### PROBLEM STATEMENT
For the entries below, the expected answer is the line with "profile. | flattened |", the line with "dataset. | constant_keyword |", and every line between them, exactly as written, and nothing more.

EXTRACTED ENTRIES: Begin

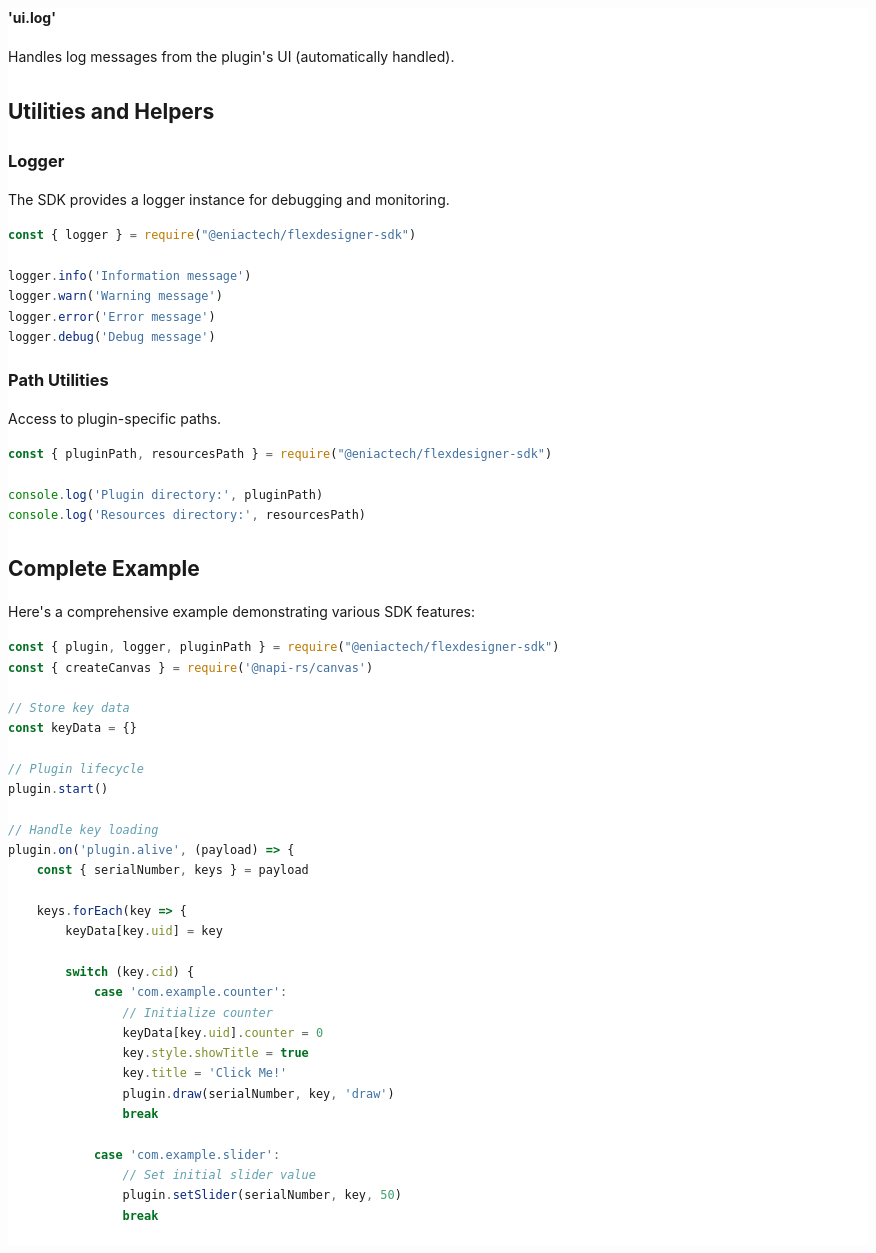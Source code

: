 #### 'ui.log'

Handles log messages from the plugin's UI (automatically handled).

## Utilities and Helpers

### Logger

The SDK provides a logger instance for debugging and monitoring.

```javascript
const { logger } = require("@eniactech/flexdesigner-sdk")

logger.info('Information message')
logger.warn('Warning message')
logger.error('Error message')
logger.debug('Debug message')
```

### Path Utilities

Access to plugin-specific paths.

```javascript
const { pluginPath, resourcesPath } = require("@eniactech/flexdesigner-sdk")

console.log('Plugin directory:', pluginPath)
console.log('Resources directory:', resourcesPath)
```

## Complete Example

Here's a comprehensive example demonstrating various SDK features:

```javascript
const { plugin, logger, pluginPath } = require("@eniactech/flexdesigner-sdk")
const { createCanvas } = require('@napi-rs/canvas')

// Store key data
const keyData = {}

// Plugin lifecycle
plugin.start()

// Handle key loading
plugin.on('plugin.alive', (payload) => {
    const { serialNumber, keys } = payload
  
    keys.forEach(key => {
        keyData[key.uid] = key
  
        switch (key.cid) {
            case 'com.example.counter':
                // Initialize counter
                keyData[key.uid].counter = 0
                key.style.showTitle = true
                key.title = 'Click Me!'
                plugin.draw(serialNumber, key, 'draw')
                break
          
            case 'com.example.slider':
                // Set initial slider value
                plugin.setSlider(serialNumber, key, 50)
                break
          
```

EXTRACTED ENTRIES: End
EXTRACTED ENTRIES: Begin

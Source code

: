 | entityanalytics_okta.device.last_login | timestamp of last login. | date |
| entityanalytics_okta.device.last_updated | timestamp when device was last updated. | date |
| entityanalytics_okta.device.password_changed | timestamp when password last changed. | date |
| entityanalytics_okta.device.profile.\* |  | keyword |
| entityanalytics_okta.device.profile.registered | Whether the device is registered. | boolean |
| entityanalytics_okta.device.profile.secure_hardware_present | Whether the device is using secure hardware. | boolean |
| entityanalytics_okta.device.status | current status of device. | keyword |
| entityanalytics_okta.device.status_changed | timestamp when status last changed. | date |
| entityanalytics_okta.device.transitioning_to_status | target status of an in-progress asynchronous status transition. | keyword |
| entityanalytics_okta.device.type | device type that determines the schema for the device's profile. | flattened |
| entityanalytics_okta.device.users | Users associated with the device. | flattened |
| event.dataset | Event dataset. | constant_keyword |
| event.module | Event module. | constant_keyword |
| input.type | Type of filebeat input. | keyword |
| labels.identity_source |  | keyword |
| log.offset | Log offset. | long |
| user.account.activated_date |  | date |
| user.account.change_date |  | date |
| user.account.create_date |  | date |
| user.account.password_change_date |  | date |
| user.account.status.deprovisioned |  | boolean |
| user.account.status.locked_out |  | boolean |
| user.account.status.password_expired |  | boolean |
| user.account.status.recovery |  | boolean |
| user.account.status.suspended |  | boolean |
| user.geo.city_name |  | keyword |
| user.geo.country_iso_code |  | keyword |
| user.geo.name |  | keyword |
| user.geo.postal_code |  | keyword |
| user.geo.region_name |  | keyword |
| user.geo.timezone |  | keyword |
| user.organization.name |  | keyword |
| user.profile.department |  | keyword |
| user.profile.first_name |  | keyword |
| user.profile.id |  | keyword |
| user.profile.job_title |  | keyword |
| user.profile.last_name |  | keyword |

EXTRACTED ENTRIES: End
EXTRACTED ENTRIES: Begin

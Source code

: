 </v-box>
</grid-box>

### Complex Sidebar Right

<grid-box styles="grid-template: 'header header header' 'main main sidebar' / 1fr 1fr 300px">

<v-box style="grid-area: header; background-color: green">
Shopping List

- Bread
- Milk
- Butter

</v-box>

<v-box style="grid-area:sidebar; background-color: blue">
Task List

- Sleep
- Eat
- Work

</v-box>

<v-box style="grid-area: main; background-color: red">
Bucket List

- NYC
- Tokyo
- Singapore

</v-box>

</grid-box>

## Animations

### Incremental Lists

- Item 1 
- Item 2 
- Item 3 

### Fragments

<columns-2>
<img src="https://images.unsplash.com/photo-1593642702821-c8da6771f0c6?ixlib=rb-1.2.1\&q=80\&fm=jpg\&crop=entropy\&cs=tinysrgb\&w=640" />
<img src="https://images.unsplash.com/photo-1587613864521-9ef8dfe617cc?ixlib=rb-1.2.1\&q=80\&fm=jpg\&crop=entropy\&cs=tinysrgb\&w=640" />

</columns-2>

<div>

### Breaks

EXTRACTED ENTRIES: End

### ANSWER BOX
| entityanalytics_okta.device.type | device type that determines the schema for the device's profile. | flattened |
| entityanalytics_okta.device.users | Users associated with the device. | flattened |
| event.dataset | Event dataset. | constant_keyword |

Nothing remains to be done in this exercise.